🟡 🤝 Agents Published: · 2 min read ·

AWS: Strands Evals SDK Automates AI Agent Failure Detection and Root Cause Analysis

Editorial illustration: diagnostics and root cause analysis of AI agent failures

AWS's Strands Evals SDK introduces a two-phase pipeline for AI agents. The first phase detects failures across nine categories — hallucinations, wrong actions, orchestration and context errors, and repetitions — while the second phase performs root cause analysis with PRIMARY, SECONDARY, and TERTIARY classifications. The tool recommends concrete fixes such as SYSTEM_PROMPT_FIX or TOOL_DESCRIPTION_FIX and reduces diagnostics from hours to minutes. It integrates with Amazon Bedrock and Amazon CloudWatch logs.

🤖

This article was generated using artificial intelligence from primary sources.

AWS has introduced Strands Evals, an SDK that automates the detection of AI agent failures and their root cause analysis, addressing one of the hardest parts of working with agents in production.

How does Strands Evals detect agent failures?

Strands Evals works in two phases. In the first phase it detects failures across nine categories, including hallucinations, wrong actions, orchestration errors, context errors, and unnecessary repetitions. The analysis is based on reviewing agent execution traces using a language model that recognizes failure patterns that are hard to catch with classical rules.

What does the root cause analysis deliver?

In the second phase the tool performs root cause analysis by building a causal chain and classifying contributions as PRIMARY, SECONDARY, or TERTIARY. Rather than simply reporting that the agent failed, Strands Evals points to the most likely source of the problem and suggests concrete fixes such as SYSTEM_PROMPT_FIX or TOOL_DESCRIPTION_FIX. AWS says this cuts diagnostics “from hours to minutes.”

How does it fit into the development and production workflow?

Strands Evals provides a DiagnosisConfig with two triggering modes: ON_FAILURE for CI/CD pipelines and ALWAYS for audit purposes. Through CloudWatchProvider it can analyze production sessions from Amazon CloudWatch logs. The SDK requires Python 3.10 or later and integrates with Amazon Bedrock.

Why does this matter for agent development?

As agentic systems enter production, diagnosing why an agent went wrong becomes a bottleneck. Automated failure detection and root cause analysis with concrete repair suggestions shifts part of that work from manual investigation to a tool, speeding up iteration and improving agent reliability.

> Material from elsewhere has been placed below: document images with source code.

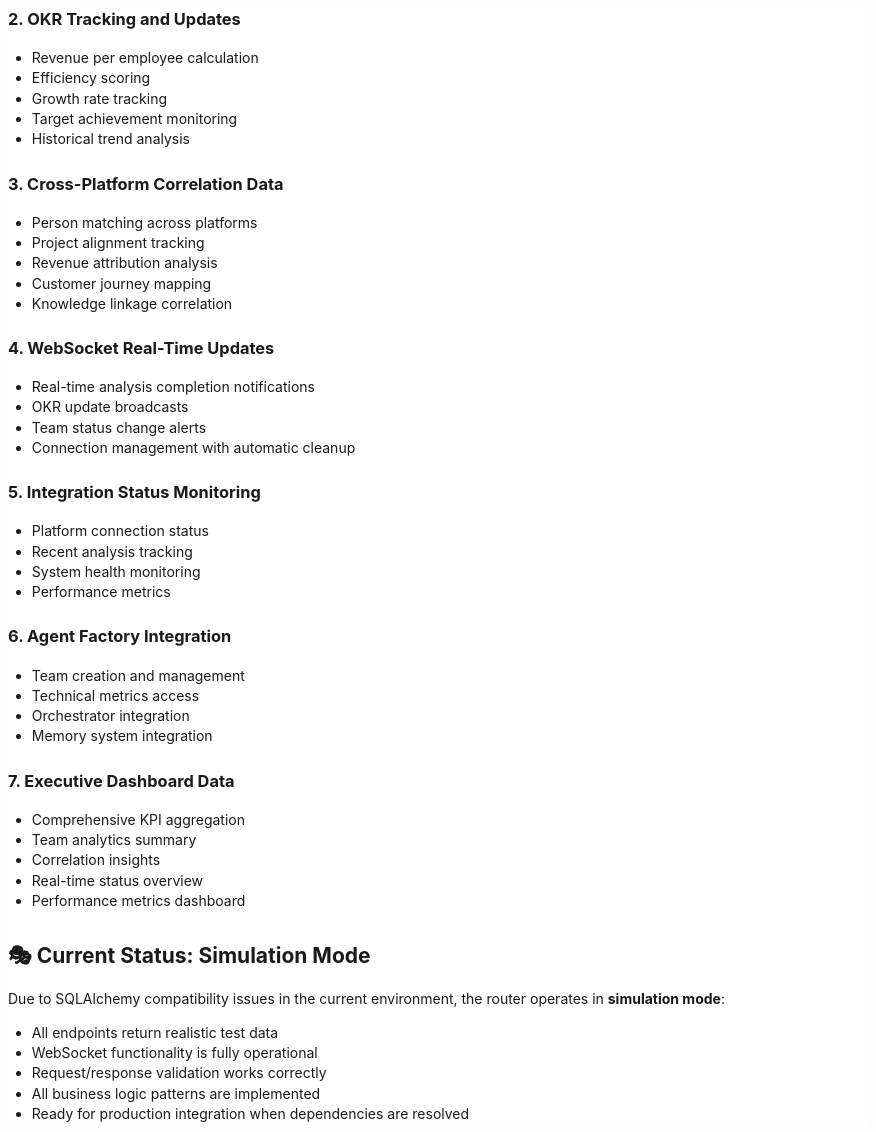 ### 2. OKR Tracking and Updates

- Revenue per employee calculation
- Efficiency scoring
- Growth rate tracking
- Target achievement monitoring
- Historical trend analysis

### 3. Cross-Platform Correlation Data

- Person matching across platforms
- Project alignment tracking
- Revenue attribution analysis
- Customer journey mapping
- Knowledge linkage correlation

### 4. WebSocket Real-Time Updates

- Real-time analysis completion notifications
- OKR update broadcasts
- Team status change alerts
- Connection management with automatic cleanup

### 5. Integration Status Monitoring

- Platform connection status
- Recent analysis tracking
- System health monitoring
- Performance metrics

### 6. Agent Factory Integration

- Team creation and management
- Technical metrics access
- Orchestrator integration
- Memory system integration

### 7. Executive Dashboard Data

- Comprehensive KPI aggregation
- Team analytics summary
- Correlation insights
- Real-time status overview
- Performance metrics dashboard

## 🎭 Current Status: Simulation Mode

Due to SQLAlchemy compatibility issues in the current environment, the router operates in **simulation mode**:

- All endpoints return realistic test data
- WebSocket functionality is fully operational
- Request/response validation works correctly
- All business logic patterns are implemented
- Ready for production integration when dependencies are resolved
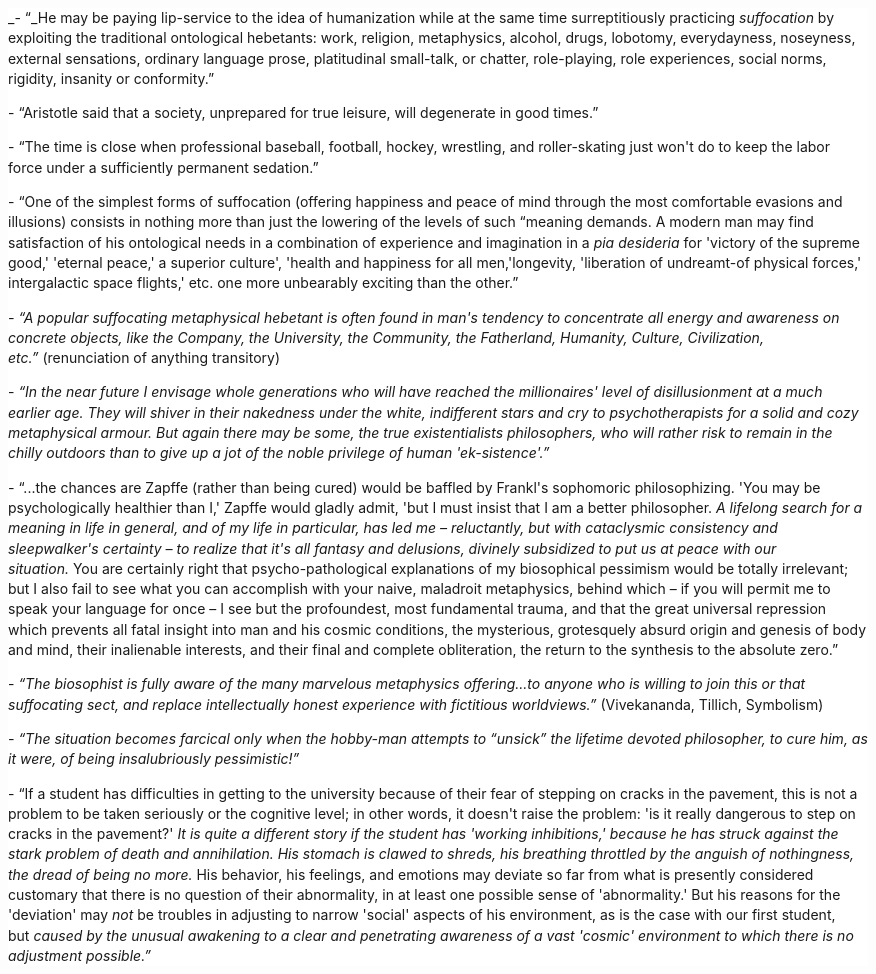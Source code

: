 _\- “_He may be paying lip-service to the idea of humanization while at the same time surreptitiously practicing&nbsp;_suffocation_&nbsp;by exploiting the traditional ontological hebetants: work, religion, metaphysics, alcohol, drugs, lobotomy, everydayness, noseyness, external sensations, ordinary language prose, platitudinal small-talk, or chatter, role-playing, role experiences, social norms, rigidity, insanity or conformity.”

\- “Aristotle said that a society, unprepared for true leisure, will degenerate in good times.”

\- “The time is close when professional baseball, football, hockey, wrestling, and roller-skating&nbsp;just won't do to keep the labor force under a sufficiently permanent sedation.”

\- “One of the simplest forms of suffocation (offering happiness and peace of mind through the most comfortable evasions and illusions) consists in nothing more than just the lowering of the levels of such “meaning demands. A modern man may find satisfaction of his ontological needs in a combination of experience and imagination in a&nbsp;_pia desideria_&nbsp;for 'victory of the supreme good,' 'eternal peace,' a superior culture', 'health and happiness for all men,'longevity, 'liberation of undreamt-of physical forces,' intergalactic space flights,' etc. one more unbearably exciting than the other.”

_\- “A popular suffocating metaphysical hebetant is often found in man's tendency to concentrate all energy and awareness on concrete objects, like the Company, the University, the Community, the Fatherland, Humanity, Culture, Civilization, etc.”_&nbsp;(renunciation of anything transitory)

\-&nbsp;_“In the near future I envisage whole generations who will have reached the millionaires' level of disillusionment at a much earlier age. They will shiver in their nakedness under the white, indifferent stars and cry to psychotherapists for a solid and cozy metaphysical armour. But again there may be some, the true existentialists philosophers, who will rather risk to remain in the chilly outdoors than to give up a jot of the noble privilege of human 'ek-sistence'.”_

_\-_&nbsp;“...the chances are Zapffe (rather than being cured) would be baffled by Frankl's sophomoric philosophizing. 'You may be psychologically healthier than I,' Zapffe would gladly admit, 'but I must insist that I am a better philosopher.&nbsp;_A lifelong search for a meaning in life in general, and of my life in particular, has led me – reluctantly, but with cataclysmic consistency and sleepwalker's certainty – to realize that it's all fantasy and delusions, divinely subsidized to put us at peace with our situation._&nbsp;You are certainly right that psycho-pathological explanations of my biosophical pessimism would be totally irrelevant; but I also fail to see what you can accomplish with your naive, maladroit metaphysics, behind which – if you will permit me to speak your language for once – I see but the profoundest, most fundamental trauma, and that the great universal repression which prevents all fatal insight into man and his cosmic conditions, the mysterious, grotesquely absurd origin and genesis of body and mind, their inalienable interests, and their final and complete obliteration, the return to the synthesis to the absolute zero.”

\-&nbsp;_“The biosophist is fully aware of the many marvelous metaphysics offering...to anyone who is willing to join this or that suffocating sect, and replace intellectually honest experience with fictitious worldviews.”_&nbsp;(Vivekananda, Tillich, Symbolism)

_\- “The situation becomes farcical only when the hobby-man attempts to “unsick” the lifetime devoted philosopher, to cure him, as it were, of being insalubriously pessimistic!”_

\- “If a student has difficulties in getting to the university because of their fear of stepping on cracks in the pavement, this is not a problem to be taken seriously or the cognitive level; in other words, it doesn't raise the problem: 'is it really dangerous to step on cracks in the pavement?'&nbsp;_It is quite a different story if the student has 'working inhibitions,' because he has struck against the stark problem of death and annihilation. His stomach is clawed to shreds, his breathing throttled by the anguish of nothingness, the dread of being no more._&nbsp;His behavior, his feelings, and emotions may deviate so far from what is presently considered customary that there is no question of their abnormality, in at least one possible sense of 'abnormality.' But his reasons for the 'deviation' may&nbsp;_not_&nbsp;be troubles in adjusting to narrow 'social' aspects of his environment, as is the case with our first student, but&nbsp;_caused by the unusual awakening to a clear and penetrating awareness of a vast 'cosmic' environment to which there is no adjustment possible.”_
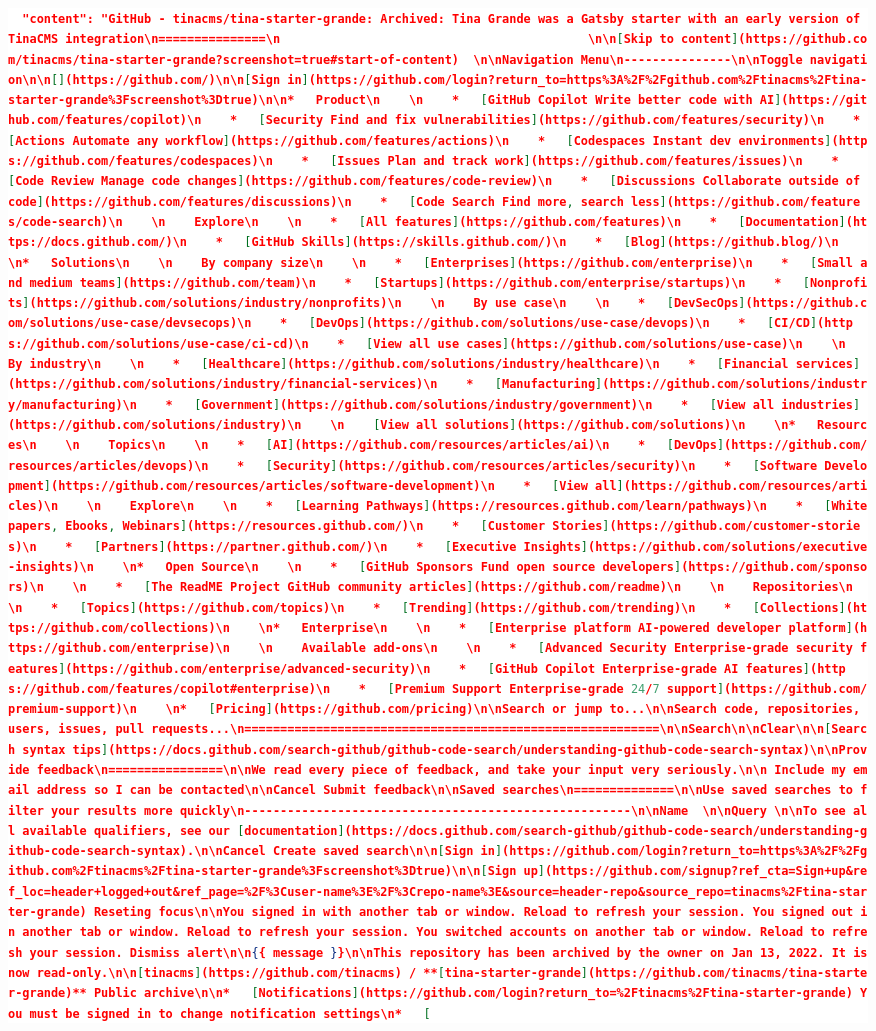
 ```json
  "content": "GitHub - tinacms/tina-starter-grande: Archived: Tina Grande was a Gatsby starter with an early version of TinaCMS integration\n===============\n                                           \n\n[Skip to content](https://github.com/tinacms/tina-starter-grande?screenshot=true#start-of-content)  \n\nNavigation Menu\n---------------\n\nToggle navigation\n\n[](https://github.com/)\n\n[Sign in](https://github.com/login?return_to=https%3A%2F%2Fgithub.com%2Ftinacms%2Ftina-starter-grande%3Fscreenshot%3Dtrue)\n\n*   Product\n    \n    *   [GitHub Copilot Write better code with AI](https://github.com/features/copilot)\n    *   [Security Find and fix vulnerabilities](https://github.com/features/security)\n    *   [Actions Automate any workflow](https://github.com/features/actions)\n    *   [Codespaces Instant dev environments](https://github.com/features/codespaces)\n    *   [Issues Plan and track work](https://github.com/features/issues)\n    *   [Code Review Manage code changes](https://github.com/features/code-review)\n    *   [Discussions Collaborate outside of code](https://github.com/features/discussions)\n    *   [Code Search Find more, search less](https://github.com/features/code-search)\n    \n    Explore\n    \n    *   [All features](https://github.com/features)\n    *   [Documentation](https://docs.github.com/)\n    *   [GitHub Skills](https://skills.github.com/)\n    *   [Blog](https://github.blog/)\n    \n*   Solutions\n    \n    By company size\n    \n    *   [Enterprises](https://github.com/enterprise)\n    *   [Small and medium teams](https://github.com/team)\n    *   [Startups](https://github.com/enterprise/startups)\n    *   [Nonprofits](https://github.com/solutions/industry/nonprofits)\n    \n    By use case\n    \n    *   [DevSecOps](https://github.com/solutions/use-case/devsecops)\n    *   [DevOps](https://github.com/solutions/use-case/devops)\n    *   [CI/CD](https://github.com/solutions/use-case/ci-cd)\n    *   [View all use cases](https://github.com/solutions/use-case)\n    \n    By industry\n    \n    *   [Healthcare](https://github.com/solutions/industry/healthcare)\n    *   [Financial services](https://github.com/solutions/industry/financial-services)\n    *   [Manufacturing](https://github.com/solutions/industry/manufacturing)\n    *   [Government](https://github.com/solutions/industry/government)\n    *   [View all industries](https://github.com/solutions/industry)\n    \n    [View all solutions](https://github.com/solutions)\n    \n*   Resources\n    \n    Topics\n    \n    *   [AI](https://github.com/resources/articles/ai)\n    *   [DevOps](https://github.com/resources/articles/devops)\n    *   [Security](https://github.com/resources/articles/security)\n    *   [Software Development](https://github.com/resources/articles/software-development)\n    *   [View all](https://github.com/resources/articles)\n    \n    Explore\n    \n    *   [Learning Pathways](https://resources.github.com/learn/pathways)\n    *   [White papers, Ebooks, Webinars](https://resources.github.com/)\n    *   [Customer Stories](https://github.com/customer-stories)\n    *   [Partners](https://partner.github.com/)\n    *   [Executive Insights](https://github.com/solutions/executive-insights)\n    \n*   Open Source\n    \n    *   [GitHub Sponsors Fund open source developers](https://github.com/sponsors)\n    \n    *   [The ReadME Project GitHub community articles](https://github.com/readme)\n    \n    Repositories\n    \n    *   [Topics](https://github.com/topics)\n    *   [Trending](https://github.com/trending)\n    *   [Collections](https://github.com/collections)\n    \n*   Enterprise\n    \n    *   [Enterprise platform AI-powered developer platform](https://github.com/enterprise)\n    \n    Available add-ons\n    \n    *   [Advanced Security Enterprise-grade security features](https://github.com/enterprise/advanced-security)\n    *   [GitHub Copilot Enterprise-grade AI features](https://github.com/features/copilot#enterprise)\n    *   [Premium Support Enterprise-grade 24/7 support](https://github.com/premium-support)\n    \n*   [Pricing](https://github.com/pricing)\n\nSearch or jump to...\n\nSearch code, repositories, users, issues, pull requests...\n==========================================================\n\nSearch\n\nClear\n\n[Search syntax tips](https://docs.github.com/search-github/github-code-search/understanding-github-code-search-syntax)\n\nProvide feedback\n================\n\nWe read every piece of feedback, and take your input very seriously.\n\n Include my email address so I can be contacted\n\nCancel Submit feedback\n\nSaved searches\n==============\n\nUse saved searches to filter your results more quickly\n------------------------------------------------------\n\nName  \n\nQuery \n\nTo see all available qualifiers, see our [documentation](https://docs.github.com/search-github/github-code-search/understanding-github-code-search-syntax).\n\nCancel Create saved search\n\n[Sign in](https://github.com/login?return_to=https%3A%2F%2Fgithub.com%2Ftinacms%2Ftina-starter-grande%3Fscreenshot%3Dtrue)\n\n[Sign up](https://github.com/signup?ref_cta=Sign+up&ref_loc=header+logged+out&ref_page=%2F%3Cuser-name%3E%2F%3Crepo-name%3E&source=header-repo&source_repo=tinacms%2Ftina-starter-grande) Reseting focus\n\nYou signed in with another tab or window. Reload to refresh your session. You signed out in another tab or window. Reload to refresh your session. You switched accounts on another tab or window. Reload to refresh your session. Dismiss alert\n\n{{ message }}\n\nThis repository has been archived by the owner on Jan 13, 2022. It is now read-only.\n\n[tinacms](https://github.com/tinacms) / **[tina-starter-grande](https://github.com/tinacms/tina-starter-grande)** Public archive\n\n*   [Notifications](https://github.com/login?return_to=%2Ftinacms%2Ftina-starter-grande) You must be signed in to change notification settings\n*   [
```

Frequently Asked Questions

What does AWS Strands Evals SDK do?
It detects AI agent failures across nine categories and performs root cause analysis with recommendations for fixes.
Which fixes does the tool recommend?
Concrete actions such as SYSTEM_PROMPT_FIX or TOOL_DESCRIPTION_FIX, depending on the cause of the failure.
What does Strands Evals integrate with?
With Amazon Bedrock and Amazon CloudWatch logs; requires Python 3.10 or later.